Material for this task
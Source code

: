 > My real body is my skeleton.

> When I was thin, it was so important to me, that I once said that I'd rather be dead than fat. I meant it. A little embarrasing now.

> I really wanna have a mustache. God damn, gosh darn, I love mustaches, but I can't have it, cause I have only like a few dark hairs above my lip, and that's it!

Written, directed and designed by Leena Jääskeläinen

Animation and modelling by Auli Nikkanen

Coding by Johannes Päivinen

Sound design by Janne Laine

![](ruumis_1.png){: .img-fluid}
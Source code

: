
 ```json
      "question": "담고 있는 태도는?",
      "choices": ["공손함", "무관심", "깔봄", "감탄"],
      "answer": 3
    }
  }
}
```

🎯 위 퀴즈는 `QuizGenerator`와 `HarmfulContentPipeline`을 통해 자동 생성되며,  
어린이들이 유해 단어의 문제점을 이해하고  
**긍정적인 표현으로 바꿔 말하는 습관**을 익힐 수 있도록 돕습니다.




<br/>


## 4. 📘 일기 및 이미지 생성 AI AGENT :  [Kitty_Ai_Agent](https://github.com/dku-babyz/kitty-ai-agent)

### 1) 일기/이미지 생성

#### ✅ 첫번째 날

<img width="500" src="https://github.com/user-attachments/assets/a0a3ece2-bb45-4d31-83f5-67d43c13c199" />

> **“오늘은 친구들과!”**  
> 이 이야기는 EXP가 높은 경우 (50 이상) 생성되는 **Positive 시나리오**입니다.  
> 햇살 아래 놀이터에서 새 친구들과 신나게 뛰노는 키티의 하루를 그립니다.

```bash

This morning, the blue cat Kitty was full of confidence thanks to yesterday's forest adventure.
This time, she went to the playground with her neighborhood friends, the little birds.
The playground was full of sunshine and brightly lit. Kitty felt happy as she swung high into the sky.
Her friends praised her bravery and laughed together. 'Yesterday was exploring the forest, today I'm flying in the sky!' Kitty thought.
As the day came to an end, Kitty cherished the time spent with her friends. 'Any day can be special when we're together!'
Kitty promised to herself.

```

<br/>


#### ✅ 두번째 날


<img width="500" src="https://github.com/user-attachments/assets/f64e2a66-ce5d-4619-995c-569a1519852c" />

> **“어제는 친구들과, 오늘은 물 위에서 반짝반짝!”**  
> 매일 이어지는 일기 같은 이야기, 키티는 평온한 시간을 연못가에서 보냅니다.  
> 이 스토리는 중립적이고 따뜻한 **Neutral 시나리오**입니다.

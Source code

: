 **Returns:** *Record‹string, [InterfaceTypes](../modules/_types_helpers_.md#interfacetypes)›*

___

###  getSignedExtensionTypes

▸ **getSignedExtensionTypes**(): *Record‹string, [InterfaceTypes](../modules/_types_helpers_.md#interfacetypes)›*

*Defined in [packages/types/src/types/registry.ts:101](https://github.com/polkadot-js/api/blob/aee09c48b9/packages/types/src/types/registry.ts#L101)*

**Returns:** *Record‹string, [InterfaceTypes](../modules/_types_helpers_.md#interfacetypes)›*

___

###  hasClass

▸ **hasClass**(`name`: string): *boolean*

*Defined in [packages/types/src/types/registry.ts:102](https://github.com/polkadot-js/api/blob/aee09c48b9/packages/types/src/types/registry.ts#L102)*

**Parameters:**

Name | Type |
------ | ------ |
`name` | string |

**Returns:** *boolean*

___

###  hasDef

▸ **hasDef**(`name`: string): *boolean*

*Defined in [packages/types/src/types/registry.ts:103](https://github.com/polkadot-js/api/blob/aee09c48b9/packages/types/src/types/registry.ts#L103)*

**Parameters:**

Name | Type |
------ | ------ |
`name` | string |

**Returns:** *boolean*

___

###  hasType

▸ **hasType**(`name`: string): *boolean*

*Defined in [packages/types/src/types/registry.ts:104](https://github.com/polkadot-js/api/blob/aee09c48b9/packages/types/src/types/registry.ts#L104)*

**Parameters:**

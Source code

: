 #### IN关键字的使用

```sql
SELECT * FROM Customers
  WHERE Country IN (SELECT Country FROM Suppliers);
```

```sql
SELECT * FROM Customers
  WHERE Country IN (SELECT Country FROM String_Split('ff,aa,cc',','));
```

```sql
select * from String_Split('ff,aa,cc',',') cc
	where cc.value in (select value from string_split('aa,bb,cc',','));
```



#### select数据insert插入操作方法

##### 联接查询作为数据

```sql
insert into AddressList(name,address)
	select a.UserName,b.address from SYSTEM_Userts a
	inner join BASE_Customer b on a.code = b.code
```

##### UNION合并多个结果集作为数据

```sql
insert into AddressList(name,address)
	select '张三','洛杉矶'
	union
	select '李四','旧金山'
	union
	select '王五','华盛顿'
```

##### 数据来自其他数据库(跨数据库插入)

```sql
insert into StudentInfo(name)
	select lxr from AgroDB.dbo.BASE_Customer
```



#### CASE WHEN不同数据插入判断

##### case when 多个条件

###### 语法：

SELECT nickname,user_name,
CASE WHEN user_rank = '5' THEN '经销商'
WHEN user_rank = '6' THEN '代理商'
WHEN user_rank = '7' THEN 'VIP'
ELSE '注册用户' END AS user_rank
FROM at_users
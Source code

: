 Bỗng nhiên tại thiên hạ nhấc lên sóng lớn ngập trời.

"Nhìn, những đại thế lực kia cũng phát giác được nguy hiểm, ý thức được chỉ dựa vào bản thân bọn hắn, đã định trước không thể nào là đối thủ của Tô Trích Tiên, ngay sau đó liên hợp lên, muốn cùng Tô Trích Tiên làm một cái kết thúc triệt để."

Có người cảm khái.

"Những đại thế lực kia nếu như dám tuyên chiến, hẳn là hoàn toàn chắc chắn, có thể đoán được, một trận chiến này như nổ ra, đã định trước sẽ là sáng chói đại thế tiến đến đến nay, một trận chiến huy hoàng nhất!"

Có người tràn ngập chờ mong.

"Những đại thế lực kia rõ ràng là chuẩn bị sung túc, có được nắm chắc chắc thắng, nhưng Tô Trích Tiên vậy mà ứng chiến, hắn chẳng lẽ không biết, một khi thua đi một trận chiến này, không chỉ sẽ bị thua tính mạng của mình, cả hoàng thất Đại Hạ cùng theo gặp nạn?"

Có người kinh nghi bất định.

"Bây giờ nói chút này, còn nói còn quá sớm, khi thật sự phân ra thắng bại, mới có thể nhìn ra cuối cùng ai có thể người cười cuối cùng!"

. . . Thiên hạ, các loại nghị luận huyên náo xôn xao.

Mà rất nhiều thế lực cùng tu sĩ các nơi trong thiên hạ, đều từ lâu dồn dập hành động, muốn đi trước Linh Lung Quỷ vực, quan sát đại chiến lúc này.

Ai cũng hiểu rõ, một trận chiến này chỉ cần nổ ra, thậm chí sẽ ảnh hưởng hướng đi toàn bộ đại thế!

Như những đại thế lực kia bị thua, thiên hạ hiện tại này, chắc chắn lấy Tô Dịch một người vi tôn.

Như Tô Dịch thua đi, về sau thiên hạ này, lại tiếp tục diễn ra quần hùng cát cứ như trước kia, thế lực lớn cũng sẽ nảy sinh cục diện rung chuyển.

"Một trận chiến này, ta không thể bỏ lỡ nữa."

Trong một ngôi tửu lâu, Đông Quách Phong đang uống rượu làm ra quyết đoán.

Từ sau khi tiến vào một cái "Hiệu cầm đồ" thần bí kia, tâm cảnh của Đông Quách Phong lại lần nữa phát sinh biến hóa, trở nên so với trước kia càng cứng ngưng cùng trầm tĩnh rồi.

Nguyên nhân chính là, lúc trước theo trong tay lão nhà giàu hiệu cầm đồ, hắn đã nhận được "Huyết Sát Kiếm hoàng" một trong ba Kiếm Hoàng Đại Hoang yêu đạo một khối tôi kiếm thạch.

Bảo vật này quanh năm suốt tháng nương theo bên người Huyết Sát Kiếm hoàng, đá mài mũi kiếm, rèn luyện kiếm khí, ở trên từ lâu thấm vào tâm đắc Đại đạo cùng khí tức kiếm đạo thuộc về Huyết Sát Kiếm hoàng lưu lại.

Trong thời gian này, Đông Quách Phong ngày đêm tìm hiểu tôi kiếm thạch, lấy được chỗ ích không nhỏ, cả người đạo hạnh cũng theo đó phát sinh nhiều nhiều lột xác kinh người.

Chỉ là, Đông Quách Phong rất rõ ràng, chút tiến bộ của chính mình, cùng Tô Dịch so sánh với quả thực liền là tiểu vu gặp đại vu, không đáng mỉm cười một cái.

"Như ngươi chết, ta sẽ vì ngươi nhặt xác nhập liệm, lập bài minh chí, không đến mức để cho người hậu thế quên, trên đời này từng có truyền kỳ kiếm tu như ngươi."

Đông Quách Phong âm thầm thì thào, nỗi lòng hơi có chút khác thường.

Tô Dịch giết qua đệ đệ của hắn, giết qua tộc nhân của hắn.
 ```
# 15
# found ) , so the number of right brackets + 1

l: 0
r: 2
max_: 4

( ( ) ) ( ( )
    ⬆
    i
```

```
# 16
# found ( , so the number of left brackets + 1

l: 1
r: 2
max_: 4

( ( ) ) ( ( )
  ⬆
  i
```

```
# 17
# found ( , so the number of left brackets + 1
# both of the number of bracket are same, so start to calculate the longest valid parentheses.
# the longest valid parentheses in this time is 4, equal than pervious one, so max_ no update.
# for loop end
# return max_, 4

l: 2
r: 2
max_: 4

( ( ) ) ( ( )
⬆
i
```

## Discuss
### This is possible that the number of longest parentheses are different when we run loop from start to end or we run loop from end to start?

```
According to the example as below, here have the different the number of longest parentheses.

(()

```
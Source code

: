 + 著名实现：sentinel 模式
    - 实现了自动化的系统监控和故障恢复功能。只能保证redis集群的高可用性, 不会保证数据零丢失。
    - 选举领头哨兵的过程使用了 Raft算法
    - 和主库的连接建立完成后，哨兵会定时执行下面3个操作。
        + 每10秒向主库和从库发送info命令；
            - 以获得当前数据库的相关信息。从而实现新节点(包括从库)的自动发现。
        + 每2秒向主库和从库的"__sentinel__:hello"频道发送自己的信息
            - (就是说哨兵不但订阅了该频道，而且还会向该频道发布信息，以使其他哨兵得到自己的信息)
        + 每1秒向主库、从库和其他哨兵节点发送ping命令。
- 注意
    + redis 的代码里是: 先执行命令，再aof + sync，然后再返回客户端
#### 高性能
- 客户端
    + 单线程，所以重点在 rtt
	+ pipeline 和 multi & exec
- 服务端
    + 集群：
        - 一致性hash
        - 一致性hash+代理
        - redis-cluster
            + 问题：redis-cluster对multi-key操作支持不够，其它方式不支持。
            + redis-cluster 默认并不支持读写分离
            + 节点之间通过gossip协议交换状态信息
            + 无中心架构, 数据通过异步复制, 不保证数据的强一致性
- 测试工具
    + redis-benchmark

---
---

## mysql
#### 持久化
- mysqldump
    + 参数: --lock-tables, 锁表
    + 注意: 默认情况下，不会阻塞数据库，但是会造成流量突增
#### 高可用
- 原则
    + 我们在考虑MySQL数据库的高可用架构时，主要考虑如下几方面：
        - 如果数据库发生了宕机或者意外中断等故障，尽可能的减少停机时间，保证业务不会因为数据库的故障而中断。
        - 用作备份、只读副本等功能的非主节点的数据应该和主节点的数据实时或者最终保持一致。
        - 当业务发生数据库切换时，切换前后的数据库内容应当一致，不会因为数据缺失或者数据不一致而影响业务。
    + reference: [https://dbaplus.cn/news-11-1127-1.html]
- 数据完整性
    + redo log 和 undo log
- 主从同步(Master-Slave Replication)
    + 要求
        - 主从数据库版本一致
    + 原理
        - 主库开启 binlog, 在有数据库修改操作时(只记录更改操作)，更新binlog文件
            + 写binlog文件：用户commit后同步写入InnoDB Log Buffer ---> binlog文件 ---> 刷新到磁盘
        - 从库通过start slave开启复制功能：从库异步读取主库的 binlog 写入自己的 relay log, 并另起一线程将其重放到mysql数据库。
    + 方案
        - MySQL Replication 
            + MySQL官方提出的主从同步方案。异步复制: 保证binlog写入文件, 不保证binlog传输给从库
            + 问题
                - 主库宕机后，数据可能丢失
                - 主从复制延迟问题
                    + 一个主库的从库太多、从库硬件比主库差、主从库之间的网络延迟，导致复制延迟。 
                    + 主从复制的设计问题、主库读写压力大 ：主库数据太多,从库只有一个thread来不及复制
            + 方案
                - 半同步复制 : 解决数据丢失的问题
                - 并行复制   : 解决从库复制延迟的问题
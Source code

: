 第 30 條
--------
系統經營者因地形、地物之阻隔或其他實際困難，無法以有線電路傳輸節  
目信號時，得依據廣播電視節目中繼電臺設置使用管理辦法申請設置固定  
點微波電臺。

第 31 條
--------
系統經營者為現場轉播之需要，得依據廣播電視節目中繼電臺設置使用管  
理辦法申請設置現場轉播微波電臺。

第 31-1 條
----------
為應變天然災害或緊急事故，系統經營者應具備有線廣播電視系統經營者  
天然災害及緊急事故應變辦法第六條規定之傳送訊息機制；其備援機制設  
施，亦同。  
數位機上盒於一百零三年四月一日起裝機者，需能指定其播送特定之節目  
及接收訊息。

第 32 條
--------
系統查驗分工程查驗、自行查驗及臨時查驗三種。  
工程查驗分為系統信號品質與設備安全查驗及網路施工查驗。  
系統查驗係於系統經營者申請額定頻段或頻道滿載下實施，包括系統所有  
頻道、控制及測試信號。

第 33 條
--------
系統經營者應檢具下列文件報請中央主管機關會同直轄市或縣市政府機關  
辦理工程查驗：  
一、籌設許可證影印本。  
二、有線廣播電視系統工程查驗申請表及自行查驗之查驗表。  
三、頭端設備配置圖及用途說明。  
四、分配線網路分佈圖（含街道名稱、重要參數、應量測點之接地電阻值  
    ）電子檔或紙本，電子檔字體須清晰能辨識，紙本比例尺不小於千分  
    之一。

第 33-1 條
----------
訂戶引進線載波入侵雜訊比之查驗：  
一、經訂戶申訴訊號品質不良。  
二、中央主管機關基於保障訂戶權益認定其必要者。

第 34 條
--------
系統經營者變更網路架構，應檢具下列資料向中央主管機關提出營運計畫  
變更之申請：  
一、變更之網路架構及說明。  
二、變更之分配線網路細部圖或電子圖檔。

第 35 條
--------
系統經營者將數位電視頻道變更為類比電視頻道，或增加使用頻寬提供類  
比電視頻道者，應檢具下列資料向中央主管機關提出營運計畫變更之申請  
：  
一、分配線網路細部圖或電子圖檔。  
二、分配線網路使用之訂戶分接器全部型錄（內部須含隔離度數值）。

Task statement
In which lines of the material above does the string "친구들과" occur? Copy them all.

Problem solution
> **“오늘은 친구들과!”**  
> 햇살 아래 놀이터에서 새 친구들과 신나게 뛰노는 키티의 하루를 그립니다.
> **“어제는 친구들과, 오늘은 물 위에서 반짝반짝!”**  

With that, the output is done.